A "Lord of the Flies" system is certainly regressive but I find it hard to believe that even Seeker, conservative as he is, would want something like this. I don't think boys are being "harmed" by feminists, as Seeker puts it, but I do think perhaps this generation of parents is overprotective. What happened to "Piggy" in "The Lord of the Flies" was an injustice true, but children should be aware of how unjust the world can be right? It's easier to prepare yourself for a blow when you can see it coming. I am not suggesting children should be brought up like Spartans, but if you take "feminization" to be synonomous with "protecting children" when it comes to the school system, then perhaps schools have become "over feminized." Keep in mind, I am playing devils advocate and this may not necessarily be my personal view.
if you take "feminization" to be synonomous with "protecting children" when it comes to the school system, then perhaps schools have become "over feminized."
The article says nothing of bullying or protecting children. It is about presenting materials and designing work to be done in a feminized method ONLY, so we value teamwork and cooperation, we fail to answer the questions about WHY we are learning things, and other approaches geared only to the feminine. So boys who can't adapt to this in exclusion to methods that fit the more individualized and focused, meaningful approach are left out, and then labeled as "disabled."
Rather than encouraging the strong points of the masculine and feminine, we are handicapping our kids by forcing them to be merely gentle girls. While I was a gentle kid in school, it is a pity that we have abandoned the beauty of the true masculine.
We are handicapping our kids by forcing them to be merely gentle girls
I don't agree with this. I think it's ridiculous. I agree with Sam then.
Well, I think the author makes a compelling case that we are making the opposite error of tailoring education only to boys by tailoring it only to girls. While teamwork and cooperation may be good to encourage, to demand that boys learn like girls is part of the imbalance of our culture, and the report clearly indicates that it is causing our boys to fail. But as long as we cater to PC views of man rather than rational ones, public education will continue to fail our children. This type of teaching will only continue to emasculate men, and then we will wonder why men aren’t being responsible and intelligent as compared to women anymore. Wildly idiotic.
It is silly to think that boys and girls are the same. They are different and in a general sense they learn differently. Schools should not cater to one or the other, they should educate all children as well as possible. Why is that a problem?
I have two boys myself and it is obvious that they are different than girls from the beginning. They approach things from a different angle. If you define they way they approach things as "abnormal" then you handicapp them from the beginning.
I don't see it as a conspiracy, but rather part of the bureaucratic mess of public education. Perhaps, Sam is right in that the past favored the more athletic and the bullies, but swinging the pendulum too far in the other direction is no more right. A balanced approach that educates all the children should be the direction everyone seeks.
And to Sam saying seeker is favoring the athletic and the jocks, that seems kinda funny because seeker has often said that he has never had any interests in sports and has not been part of those groups.
Seeker,
Schools aren't demanding that little boys act like little girls.

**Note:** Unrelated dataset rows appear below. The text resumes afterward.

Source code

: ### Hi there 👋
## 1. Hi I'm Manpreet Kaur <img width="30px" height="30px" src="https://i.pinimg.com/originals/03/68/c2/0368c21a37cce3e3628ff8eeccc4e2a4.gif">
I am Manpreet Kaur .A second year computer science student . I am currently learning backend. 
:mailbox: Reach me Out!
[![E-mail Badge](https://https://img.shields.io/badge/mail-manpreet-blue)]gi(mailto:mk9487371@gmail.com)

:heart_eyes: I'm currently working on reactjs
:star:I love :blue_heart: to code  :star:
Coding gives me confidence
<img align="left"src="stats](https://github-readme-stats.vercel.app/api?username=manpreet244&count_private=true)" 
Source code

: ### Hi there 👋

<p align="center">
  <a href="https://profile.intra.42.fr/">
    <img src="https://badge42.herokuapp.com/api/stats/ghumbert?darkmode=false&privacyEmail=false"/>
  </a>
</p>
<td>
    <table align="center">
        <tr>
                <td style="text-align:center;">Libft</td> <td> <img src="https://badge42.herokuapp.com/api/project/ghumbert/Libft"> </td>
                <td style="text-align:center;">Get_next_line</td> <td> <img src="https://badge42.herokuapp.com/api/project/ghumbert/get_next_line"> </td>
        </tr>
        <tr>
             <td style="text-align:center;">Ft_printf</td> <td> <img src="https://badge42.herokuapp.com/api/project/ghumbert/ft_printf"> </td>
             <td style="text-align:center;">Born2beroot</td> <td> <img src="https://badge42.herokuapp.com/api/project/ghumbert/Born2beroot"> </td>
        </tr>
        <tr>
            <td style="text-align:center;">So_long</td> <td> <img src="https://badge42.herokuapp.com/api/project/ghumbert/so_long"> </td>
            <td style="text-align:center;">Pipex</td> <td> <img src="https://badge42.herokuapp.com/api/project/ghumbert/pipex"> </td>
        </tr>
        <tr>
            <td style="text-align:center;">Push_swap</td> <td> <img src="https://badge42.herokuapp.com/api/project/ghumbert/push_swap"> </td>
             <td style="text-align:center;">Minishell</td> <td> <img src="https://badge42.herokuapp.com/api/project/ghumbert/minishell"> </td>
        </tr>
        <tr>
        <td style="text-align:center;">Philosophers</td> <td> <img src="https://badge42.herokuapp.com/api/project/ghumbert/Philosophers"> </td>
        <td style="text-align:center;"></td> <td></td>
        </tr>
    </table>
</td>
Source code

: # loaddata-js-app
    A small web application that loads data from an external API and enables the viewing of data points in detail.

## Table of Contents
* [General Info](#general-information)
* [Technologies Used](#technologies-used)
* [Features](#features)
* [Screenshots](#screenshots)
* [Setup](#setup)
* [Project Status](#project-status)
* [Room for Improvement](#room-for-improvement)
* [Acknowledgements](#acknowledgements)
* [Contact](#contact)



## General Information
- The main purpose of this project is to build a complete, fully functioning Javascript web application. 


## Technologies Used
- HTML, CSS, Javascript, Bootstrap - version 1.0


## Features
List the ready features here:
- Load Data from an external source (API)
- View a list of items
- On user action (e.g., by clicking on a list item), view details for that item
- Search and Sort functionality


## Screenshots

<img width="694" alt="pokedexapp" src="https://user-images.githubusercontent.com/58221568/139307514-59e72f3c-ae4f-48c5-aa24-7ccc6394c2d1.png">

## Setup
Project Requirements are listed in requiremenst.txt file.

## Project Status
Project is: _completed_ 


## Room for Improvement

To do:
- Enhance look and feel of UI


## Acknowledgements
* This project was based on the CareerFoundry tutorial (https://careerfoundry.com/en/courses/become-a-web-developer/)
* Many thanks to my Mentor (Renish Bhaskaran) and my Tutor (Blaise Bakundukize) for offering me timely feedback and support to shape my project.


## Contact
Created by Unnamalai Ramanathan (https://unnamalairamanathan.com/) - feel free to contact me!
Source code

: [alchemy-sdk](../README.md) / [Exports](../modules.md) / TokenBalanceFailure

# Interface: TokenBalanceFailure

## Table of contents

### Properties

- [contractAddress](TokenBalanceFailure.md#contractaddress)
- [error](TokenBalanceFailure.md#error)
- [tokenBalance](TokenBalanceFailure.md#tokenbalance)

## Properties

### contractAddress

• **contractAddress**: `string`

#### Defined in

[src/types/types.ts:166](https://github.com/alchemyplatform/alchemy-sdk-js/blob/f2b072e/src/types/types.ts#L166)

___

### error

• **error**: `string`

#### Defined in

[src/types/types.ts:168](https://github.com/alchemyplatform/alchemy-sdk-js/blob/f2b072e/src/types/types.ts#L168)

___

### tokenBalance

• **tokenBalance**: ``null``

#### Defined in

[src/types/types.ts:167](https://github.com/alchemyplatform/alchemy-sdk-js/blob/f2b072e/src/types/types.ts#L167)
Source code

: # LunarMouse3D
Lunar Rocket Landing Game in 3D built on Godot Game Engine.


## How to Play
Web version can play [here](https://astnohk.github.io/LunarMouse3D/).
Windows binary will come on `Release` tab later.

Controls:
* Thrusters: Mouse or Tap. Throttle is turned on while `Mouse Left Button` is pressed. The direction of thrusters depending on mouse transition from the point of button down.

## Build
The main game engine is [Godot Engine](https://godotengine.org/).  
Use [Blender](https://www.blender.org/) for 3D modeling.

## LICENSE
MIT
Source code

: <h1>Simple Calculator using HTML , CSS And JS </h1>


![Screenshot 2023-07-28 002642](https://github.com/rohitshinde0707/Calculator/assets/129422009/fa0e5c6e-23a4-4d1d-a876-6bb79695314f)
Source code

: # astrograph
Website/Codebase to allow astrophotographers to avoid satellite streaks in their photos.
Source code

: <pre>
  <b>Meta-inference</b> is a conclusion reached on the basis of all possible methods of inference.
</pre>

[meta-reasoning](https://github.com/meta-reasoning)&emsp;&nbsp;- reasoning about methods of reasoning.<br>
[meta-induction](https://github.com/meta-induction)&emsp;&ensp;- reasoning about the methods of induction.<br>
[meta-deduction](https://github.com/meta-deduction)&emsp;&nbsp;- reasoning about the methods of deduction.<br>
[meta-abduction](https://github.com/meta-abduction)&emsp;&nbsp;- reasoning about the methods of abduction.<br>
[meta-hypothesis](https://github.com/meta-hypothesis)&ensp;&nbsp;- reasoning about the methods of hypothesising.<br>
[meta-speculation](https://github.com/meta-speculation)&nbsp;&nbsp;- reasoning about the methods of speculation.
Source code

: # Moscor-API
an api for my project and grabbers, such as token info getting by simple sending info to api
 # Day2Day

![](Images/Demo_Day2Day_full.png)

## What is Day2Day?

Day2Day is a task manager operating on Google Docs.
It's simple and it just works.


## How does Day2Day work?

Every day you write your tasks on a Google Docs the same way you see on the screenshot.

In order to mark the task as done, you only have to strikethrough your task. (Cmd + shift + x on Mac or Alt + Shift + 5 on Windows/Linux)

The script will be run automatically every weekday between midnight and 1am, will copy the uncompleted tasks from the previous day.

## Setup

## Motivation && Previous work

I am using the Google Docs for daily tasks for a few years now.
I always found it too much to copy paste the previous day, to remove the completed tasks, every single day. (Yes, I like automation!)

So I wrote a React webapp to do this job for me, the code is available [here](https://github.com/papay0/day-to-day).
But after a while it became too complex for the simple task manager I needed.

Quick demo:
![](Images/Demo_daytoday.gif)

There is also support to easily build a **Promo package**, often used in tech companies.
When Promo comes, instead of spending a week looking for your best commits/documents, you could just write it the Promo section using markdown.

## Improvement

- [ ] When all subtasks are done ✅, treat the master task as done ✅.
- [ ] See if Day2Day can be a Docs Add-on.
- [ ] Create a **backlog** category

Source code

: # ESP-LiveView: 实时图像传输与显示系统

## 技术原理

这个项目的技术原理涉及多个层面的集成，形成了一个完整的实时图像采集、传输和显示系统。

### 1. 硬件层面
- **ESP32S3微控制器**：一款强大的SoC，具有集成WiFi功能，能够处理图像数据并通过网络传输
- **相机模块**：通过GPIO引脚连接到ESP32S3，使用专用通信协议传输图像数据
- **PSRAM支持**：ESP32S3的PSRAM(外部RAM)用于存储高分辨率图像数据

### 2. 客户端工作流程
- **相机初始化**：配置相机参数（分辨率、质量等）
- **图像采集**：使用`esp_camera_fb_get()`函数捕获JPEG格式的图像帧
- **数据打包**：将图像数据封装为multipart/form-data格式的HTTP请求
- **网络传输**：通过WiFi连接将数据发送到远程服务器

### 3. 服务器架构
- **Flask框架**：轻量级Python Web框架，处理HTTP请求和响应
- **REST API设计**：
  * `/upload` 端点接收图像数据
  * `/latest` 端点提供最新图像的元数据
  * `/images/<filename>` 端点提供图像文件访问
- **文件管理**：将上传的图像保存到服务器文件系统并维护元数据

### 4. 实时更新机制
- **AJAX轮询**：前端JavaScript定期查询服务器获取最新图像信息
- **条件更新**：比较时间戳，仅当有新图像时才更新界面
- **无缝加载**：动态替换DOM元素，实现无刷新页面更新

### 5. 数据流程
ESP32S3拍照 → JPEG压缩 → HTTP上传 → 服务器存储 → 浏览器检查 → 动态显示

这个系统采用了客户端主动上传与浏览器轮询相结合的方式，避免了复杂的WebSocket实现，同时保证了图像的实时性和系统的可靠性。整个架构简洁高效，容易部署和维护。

Schools are demanding that little boys be good, and quiet, and responsible, just like their feminine counterparts. And I'm not entirely sure that's a bad thing. Masculinity shouldn't be a free pass for boys to do whatever they want – although that's certainly been the case in the past. Masculinity has to do with doing the rights things at the rights times, at bearing the brunt of the load when necessary, and doing so without complaint; that's a far cry from allowing boys to run around the classroom while the girls are doing their work.
You seem to oppose anything that requires men (boys) to do anything whatsoever, and I'm not entirely sure why that is. What's wrong with society expecting certain behavior out of its boys? What's wrong with boys learning that it isn't acceptable to run around the classroom, to constantly disrupt, to constantly antagonize?
Perhaps you all should read the actual article. It wasn't Seeker who was stating these things, but an article by Gerry Garibaldi, a teacher, which you can read at http://www.city-journal.org/html/16_3_schools_boy…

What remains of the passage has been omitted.